OLIVER W. WANGER, District Judge.
I. INTRODUCTION.
Before the court for decision is Defendant City of Merced's motion to summarily adjudicate Plaintiffs' fifth, sixth, seventh, eighth, ninth, eleventh, and thirteenth causes of action. According to the City, Plaintiffs have failed to present any admissible evidence of exposure to contaminants from the BAC site, via either groundwater or surface water, which was required under "Phase 1" of the Court's "Order Modifying Scheduling Conference Order." (Doc. 540.) As set forth in that Order, the first phase of discovery was to focus on "whether contaminants from the former [] BAC Site, Franklin County Water District or the April 2006 Flood have ever reached any location where plaintiffs could have been exposed to them, and if so, when such contaminants arrived, how such contaminants arrived at the location, how long they were present, and at what levels they were present." (Id. at 1:14-1:28.) By this motion, the City asserts that Plaintiffs have not met their "Phase 1" or "general exposure" burden, entitling it to summary adjudication.

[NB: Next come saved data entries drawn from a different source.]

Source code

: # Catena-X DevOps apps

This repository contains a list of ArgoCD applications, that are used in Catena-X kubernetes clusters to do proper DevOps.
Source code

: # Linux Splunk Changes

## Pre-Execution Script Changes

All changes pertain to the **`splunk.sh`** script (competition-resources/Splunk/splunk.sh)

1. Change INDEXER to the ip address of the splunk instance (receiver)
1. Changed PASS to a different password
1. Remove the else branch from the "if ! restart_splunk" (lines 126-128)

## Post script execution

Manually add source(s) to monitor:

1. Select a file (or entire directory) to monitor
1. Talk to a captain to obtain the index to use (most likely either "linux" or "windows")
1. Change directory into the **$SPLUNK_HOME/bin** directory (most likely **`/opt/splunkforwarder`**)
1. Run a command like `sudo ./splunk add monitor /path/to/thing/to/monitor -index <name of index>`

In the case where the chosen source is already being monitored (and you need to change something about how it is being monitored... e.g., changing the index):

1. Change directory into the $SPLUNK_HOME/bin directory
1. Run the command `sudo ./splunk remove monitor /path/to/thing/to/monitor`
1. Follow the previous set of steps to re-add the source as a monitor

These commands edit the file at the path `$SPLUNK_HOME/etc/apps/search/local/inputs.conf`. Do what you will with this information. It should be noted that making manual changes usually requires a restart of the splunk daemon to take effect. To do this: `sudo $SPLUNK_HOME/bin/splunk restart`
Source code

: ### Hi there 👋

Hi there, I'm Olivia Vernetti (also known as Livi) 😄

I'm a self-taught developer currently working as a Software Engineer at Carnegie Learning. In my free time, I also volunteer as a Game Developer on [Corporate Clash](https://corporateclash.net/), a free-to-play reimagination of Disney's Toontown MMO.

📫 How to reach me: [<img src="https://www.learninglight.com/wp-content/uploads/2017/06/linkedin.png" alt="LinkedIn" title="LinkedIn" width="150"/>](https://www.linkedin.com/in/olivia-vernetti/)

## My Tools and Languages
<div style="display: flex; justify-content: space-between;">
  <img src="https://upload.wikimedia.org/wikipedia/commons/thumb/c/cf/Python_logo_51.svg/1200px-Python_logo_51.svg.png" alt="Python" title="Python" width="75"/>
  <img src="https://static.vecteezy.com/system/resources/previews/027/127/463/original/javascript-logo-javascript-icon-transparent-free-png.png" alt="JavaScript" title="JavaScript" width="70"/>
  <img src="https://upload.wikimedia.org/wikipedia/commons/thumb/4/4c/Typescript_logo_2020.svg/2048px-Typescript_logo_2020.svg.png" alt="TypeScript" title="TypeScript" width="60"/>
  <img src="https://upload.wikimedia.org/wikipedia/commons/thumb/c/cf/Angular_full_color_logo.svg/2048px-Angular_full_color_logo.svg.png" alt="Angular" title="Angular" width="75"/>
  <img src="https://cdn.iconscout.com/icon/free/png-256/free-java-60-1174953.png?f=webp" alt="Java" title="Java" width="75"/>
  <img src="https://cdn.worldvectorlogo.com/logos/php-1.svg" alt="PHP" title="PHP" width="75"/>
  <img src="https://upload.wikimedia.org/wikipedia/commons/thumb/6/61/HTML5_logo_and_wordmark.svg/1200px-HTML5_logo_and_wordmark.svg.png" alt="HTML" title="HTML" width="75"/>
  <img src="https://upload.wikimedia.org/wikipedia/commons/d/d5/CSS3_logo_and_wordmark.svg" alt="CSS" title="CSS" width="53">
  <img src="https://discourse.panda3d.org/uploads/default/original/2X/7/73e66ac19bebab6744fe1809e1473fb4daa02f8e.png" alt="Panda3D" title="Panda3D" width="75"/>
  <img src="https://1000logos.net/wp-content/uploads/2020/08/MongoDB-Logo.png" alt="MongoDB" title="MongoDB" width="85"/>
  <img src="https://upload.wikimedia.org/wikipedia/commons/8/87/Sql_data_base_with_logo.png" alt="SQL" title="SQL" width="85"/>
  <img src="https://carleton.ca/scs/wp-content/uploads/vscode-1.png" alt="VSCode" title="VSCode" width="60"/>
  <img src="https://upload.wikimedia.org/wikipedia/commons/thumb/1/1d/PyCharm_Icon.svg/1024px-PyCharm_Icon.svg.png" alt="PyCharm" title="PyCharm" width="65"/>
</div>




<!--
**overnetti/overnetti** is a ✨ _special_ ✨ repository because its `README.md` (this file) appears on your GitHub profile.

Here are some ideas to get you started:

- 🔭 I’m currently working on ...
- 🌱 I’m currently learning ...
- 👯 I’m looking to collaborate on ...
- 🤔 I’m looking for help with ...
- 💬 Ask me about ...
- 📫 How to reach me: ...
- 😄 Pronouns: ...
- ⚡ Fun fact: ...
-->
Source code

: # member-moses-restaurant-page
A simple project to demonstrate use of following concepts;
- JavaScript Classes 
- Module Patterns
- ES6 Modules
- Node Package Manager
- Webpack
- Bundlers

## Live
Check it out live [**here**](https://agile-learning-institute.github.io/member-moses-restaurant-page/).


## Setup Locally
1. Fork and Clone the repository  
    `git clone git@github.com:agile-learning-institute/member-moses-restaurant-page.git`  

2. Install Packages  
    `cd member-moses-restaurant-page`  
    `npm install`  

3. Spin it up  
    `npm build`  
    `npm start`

The City moves to summarily adjudicate the groundwater contamination portions of the fifth, sixth, seventh, and eighth causes of action. Plaintiffs' remaining three claims against the City are as follows: (1) inverse condemnation; (2) nuisance; and (3) dangerous condition of public property. The elements for these latter causes of action are reproduced in Plaintiffs' opposition to the City's motion, Doc. 806. No other claims are identified by either party.
II. FACTUAL AND PROCEDURAL BACKGROUND.
This lawsuit relates to a now-closed cooling tower manufacturing facility (the "BAC site") that was operated by entities formerly owned by the BAC Defendants. Plaintiffs, current or former residents of neighborhoods near the BAC Site, allege that two contaminants from the BAC Site migrated from the facility via groundwater, surface water, and air pathways to locations where plaintiffs were exposed to them. Also named as defendants are various municipalities, water districts, and developers, including the Franklin County Water District, Merced Irrigation District, the City and County of Merced, and the Meadowbrook Water District.
Four separate entities comprise the BAC Defendants: (1) Merck & Co; (2) Amsted Industries, Inc.; (3) Baltimore Aircoil Company, Inc.; and (4) Track Four, Inc.
The former BAC Site is located at 3058 Beachwood Drive, Merced, California.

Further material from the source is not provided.